Houston Astros: Predicting a Full Season for George Springer

Oct 8, 2015; Kansas City, MO, USA; Houston Astros right fielder George Springer (4) hits a solo home run against the Kansas City Royals in the fifth inning in game one of the ALDS at Kauffman Stadium. Mandatory Credit: John Rieger-USA TODAY Sports
Oct 8, 2015; Kansas City, MO, USA; Houston Astros right fielder George Springer (4) hits a solo home run against the Kansas City Royals in the fifth inning in game one of the ALDS at Kauffman Stadium. Mandatory Credit: John Rieger-USA TODAY Sports /

A Look at Houston Astros George Springer’s 2016 Projections

One of my friends in my ESPN Fantasy Baseball Commish league wants me to trade George Springer to him in exchange for Dee Gordon. While I do need a second baseman because I could not protect Jason Kipnis as one of my ten keepers for that league, but do I want to trade the player I get to watch play on a daily basis? Some people say that Springer had a bad 2015, but most of them forget that he only played in 102 games after missing two months with the fractured wrist. That just reminded me about the Royals and how close we came to beating them, but I digress.
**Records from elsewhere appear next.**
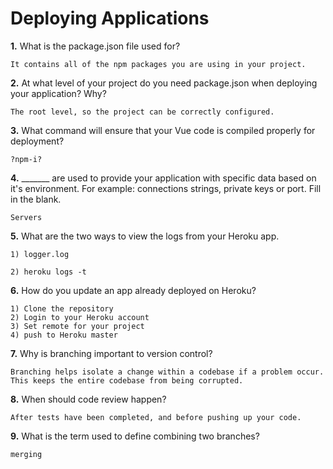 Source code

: # Deploying Applications

**1.** What is the package.json file used for?
<!-- enter you answer in the space below -->
```
It contains all of the npm packages you are using in your project.
``` 
**2.** At what level of your project do you need package.json when deploying your application? Why?
<!-- enter you answer in the space below -->
```
The root level, so the project can be correctly configured.
```
**3.** What command will ensure that your Vue code is compiled properly for deployment?
<!-- enter you answer in the space below -->
```
?npm-i?
```
**4.** _______ are used to provide your application with specific data based on it's environment. For example: connections strings, private keys or port. Fill in the blank.
<!-- enter you answer in the space below -->
```
Servers
```
**5.** What are the two ways to view the logs from your Heroku app.
<!-- enter you answer in the space below -->
```
1) logger.log

2) heroku logs -t 
```
**6.** How do you update an app already deployed on Heroku?
<!-- enter you answer in the space below -->
```
1) Clone the repository
2) Login to your Heroku account
3) Set remote for your project
4) push to Heroku master
```
**7.** Why is branching important to version control?
<!-- enter you answer in the space below -->
```
Branching helps isolate a change within a codebase if a problem occur. This keeps the entire codebase from being corrupted.
```
**8.** When should code review happen?
<!-- enter you answer in the space below -->
```
After tests have been completed, and before pushing up your code.
```
**9.** What is the term used to define combining two branches?
<!-- enter you answer in the space below -->
```
merging
```
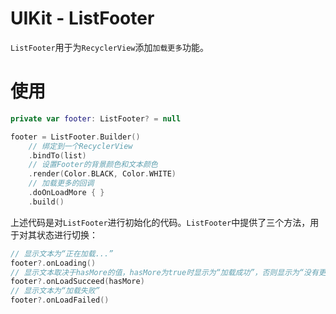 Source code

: # UIKit - ListFooter

`ListFooter`用于为`RecyclerView`添加`加载更多`功能。

# 使用
```kotlin
private var footer: ListFooter? = null

footer = ListFooter.Builder()
    // 绑定到一个RecyclerView
    .bindTo(list)
    // 设置Footer的背景颜色和文本颜色
    .render(Color.BLACK, Color.WHITE)
    // 加载更多的回调
    .doOnLoadMore { }
    .build()
```
上述代码是对`ListFooter`进行初始化的代码。`ListFooter`中提供了三个方法，用于对其状态进行切换：
```kotlin
// 显示文本为“正在加载...”
footer?.onLoading()
// 显示文本取决于hasMore的值，hasMore为true时显示为“加载成功”，否则显示为“没有更多数据了”
footer?.onLoadSucceed(hasMore)
// 显示文本为“加载失败”
footer?.onLoadFailed()
```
Even when Springer came back, his whole game came back with him except for his power game. He went homerless in his first 14 games back from the DL and only hit three homers in September/October. He batted .219 in the playoffs with two doubles and a homer, but he showed that his bat was returning to form. It was nice to see Springer use a little of his speed with stolen bases in 2015 with 16, but with a full season under his belt, could he be the 20-20 player that we think he should be?

While I know it doesn’t take a mathematician to project what he would have done in a full season of about 150 games, but here it is in case you were wondering. I used a scale factor of 1.47 to do the calculations, let’s see some math in everyday life.

Springer's full season projected stats 2015
Springer's full season projected stats 2015 /

Even though it was obvious, the projected stats from a full season would definitely make Springer become a 20-20 player, something that teammates Carlos Gomez and Carlos Correa could do as well. While Jose Altuve did hit 16 homers last season, it would be hard for him to reach the 20-20 label, but it would be awesome and would push Astros to the top. This lineup can be dynamic, especially when A.J. Reed comes up and offers the pop that he is expected.

More from Climbing Tal's Hill

Spring appears to be comfortable hitting second for now, which has its perks and downfalls. He will be hitting in between Altuve and Correa, so he will see pitches to hit on a consistent basis. He will be part of many double steals with either Altuve or Correa and should be able to score more runs with more consistent production hopefully out of the first base hitter. He will get more at-bats hitting second, but could have limited opportunities to drive in runners depending on how the eighth and ninth hitters get on.

The only real drawback of him hitting second is he is not the typical contact guy hitting second who is willing to lay down a bunt or advance the runner by putting the ball in play. He did raise his batting average (.231 to .276) and his OBP (.336 to .367), which shows that he is making growth as a player. He also lowered his strikeout rate from 2014 of 30% down to 24.2% in 2015, which was closer to the rate he was at in the minor leagues.

One interesting note which could have led to the increase in batting average and OBP is the percentage of times he hit line drives versus fly balls.

  • Line Drives: 2014 (15.3%) and 2015 (24.5%)
  • Fly Balls: 2014 (39.3%) and 2015 (30.1%)

This could have also explained why Springer’s at-bats between home runs raised from 14.25 AB/HR in 2014 to 24.25 AB/HR in 2015. Springer was hitting flyballs like crazy in his rookie year, but adjusted this approach a little in 2015 to hit more line drives which could drop easier than a fly ball short of the wall. The change improved his overall game, but he still has the power to hit 30 homers as soon as this season. It’s too early to brand him a injury-prone player, but hopefully, the Astros can get a full season from Springer.

Let’s give it a shot at what to project from Springer below.

Huysman’s 2016 Projection: .267/ 82 Runs/ 25 HR/ 72 RBI/ 21 SB

Next: Houston Astros: Why the Astros can overpay for a short-term player

While I know that Bryce Harper was a top overall pick by the Nationals, I think that Springer could have a Harper type season in 2016. In 2014, I gave up on Harper in fantasy baseball, because he was in the midst of a disappointing season. Harper ended up breaking out for the Nationals who had very little go right in a season in which they should have run away with the NL West. This is why I don’t want to trade Springer for Gordon, besides the fact that he is my most favorite player to watch right now.